When Artificial Intelligence (AI)-based marketing analytics startup Aimazing was incorporated seven years ago in Singapore, it was still a mobile wallet business. Since then, Aimazing has pivoted twice–first shifting to a business-to-business (B2B) FinTech model, then reorienting focus to data analytics, where it finally found its niche in 2017.
Today, the company is the retail analytics platform of choice for mall management, allowing establishments like the Philippines’ Power Plant Mall to make data-driven decisions with complete transactional data visibility. Aimazing now has over 1,000 clients across Singapore, Malaysia, the Philippines and Taiwan.
A “pivot,” according to Eric Ries’ Lean Startup Methodology, is a “course-correct” manoeuvre, a Plan B for a business model that isn’t taking off. In Ries’s Methodology, businesses should sketch out hypotheses, or testable guesses, defining their mission and preferred outcomes.
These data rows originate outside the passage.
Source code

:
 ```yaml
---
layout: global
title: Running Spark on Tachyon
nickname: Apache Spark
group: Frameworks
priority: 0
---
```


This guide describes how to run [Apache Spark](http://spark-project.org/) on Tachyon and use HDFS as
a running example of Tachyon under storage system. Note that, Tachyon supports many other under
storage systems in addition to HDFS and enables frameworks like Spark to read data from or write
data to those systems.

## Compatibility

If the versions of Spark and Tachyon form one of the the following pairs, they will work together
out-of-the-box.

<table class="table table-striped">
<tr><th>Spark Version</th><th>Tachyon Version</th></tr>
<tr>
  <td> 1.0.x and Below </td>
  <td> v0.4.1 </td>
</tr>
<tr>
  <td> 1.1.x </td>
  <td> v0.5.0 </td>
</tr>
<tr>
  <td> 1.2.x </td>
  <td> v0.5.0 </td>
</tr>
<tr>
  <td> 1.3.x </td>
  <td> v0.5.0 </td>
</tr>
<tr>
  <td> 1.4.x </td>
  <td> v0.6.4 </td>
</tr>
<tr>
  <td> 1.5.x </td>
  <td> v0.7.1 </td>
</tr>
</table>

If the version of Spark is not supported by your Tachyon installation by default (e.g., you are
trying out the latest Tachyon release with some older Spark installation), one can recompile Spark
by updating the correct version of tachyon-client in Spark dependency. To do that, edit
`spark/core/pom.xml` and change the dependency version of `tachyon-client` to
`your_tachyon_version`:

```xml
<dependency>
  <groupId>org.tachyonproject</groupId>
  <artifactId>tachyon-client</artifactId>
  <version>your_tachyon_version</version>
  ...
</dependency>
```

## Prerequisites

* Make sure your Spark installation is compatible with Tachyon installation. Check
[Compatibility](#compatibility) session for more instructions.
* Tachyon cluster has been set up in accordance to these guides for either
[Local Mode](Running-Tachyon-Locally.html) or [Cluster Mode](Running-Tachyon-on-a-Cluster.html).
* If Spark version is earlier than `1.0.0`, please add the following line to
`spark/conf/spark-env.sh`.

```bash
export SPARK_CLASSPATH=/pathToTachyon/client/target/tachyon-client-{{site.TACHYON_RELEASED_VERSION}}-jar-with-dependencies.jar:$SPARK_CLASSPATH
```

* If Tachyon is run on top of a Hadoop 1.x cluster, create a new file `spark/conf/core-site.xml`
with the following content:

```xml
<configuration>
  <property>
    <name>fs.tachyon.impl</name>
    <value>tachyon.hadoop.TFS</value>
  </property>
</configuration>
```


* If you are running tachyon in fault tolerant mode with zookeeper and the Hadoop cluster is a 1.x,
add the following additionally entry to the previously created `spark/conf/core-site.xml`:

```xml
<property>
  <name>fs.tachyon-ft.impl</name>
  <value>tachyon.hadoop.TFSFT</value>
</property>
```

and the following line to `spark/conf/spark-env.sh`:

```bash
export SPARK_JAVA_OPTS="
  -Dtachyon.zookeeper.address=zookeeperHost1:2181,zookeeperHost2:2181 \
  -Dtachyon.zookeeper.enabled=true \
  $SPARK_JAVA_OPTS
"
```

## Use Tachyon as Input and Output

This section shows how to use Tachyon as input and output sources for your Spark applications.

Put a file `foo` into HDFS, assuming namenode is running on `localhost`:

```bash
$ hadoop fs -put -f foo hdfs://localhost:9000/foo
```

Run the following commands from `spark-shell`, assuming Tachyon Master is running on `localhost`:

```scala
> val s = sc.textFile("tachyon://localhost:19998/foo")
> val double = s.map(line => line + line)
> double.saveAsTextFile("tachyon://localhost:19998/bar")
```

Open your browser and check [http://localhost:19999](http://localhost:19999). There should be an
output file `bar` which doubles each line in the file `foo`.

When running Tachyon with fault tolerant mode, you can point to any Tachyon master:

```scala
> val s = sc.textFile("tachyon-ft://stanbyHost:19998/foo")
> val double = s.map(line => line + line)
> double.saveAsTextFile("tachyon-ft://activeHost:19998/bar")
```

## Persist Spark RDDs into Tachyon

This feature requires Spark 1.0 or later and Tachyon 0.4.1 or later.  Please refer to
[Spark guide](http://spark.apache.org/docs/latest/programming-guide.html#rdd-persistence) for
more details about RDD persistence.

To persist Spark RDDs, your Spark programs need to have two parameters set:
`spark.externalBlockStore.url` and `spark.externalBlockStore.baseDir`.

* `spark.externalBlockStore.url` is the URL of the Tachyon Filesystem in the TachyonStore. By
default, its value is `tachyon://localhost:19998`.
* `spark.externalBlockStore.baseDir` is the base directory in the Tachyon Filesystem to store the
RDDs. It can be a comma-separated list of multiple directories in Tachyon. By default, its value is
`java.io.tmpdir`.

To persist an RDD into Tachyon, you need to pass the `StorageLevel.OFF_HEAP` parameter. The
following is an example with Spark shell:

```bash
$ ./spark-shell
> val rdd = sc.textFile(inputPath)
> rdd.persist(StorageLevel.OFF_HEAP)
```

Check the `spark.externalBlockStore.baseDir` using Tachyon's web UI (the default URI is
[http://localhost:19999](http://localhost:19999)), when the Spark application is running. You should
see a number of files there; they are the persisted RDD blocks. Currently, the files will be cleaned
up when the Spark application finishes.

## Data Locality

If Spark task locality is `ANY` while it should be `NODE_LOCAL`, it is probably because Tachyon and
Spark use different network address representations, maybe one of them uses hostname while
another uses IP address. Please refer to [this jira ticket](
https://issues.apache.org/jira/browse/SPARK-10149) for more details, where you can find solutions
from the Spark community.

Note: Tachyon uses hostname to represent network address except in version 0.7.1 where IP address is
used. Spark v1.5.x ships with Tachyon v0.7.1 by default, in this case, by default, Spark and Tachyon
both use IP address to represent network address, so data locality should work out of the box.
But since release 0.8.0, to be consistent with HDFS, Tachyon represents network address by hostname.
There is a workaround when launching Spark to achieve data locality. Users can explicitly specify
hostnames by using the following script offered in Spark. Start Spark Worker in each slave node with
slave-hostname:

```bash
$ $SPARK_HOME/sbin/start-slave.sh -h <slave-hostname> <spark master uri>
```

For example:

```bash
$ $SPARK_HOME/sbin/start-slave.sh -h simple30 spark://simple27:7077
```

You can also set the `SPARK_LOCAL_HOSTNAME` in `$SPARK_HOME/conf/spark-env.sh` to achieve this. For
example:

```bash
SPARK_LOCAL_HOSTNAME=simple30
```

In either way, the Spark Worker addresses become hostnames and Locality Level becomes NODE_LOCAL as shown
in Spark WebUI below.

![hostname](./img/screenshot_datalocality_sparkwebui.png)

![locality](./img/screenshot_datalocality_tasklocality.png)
If the hypotheses aren’t validated by experience, then the business should “pivot” to a new business model, and repeat till they find one that works.
Structural changes can seem daunting and tedious. But entrepreneurship, by nature, has no shortage of pivots. Even some of the most successful tech companies are born from multiple course corrections. Just ask Twitter, which started out as a podcasting company; or PayPal, which pivoted five times before finding success.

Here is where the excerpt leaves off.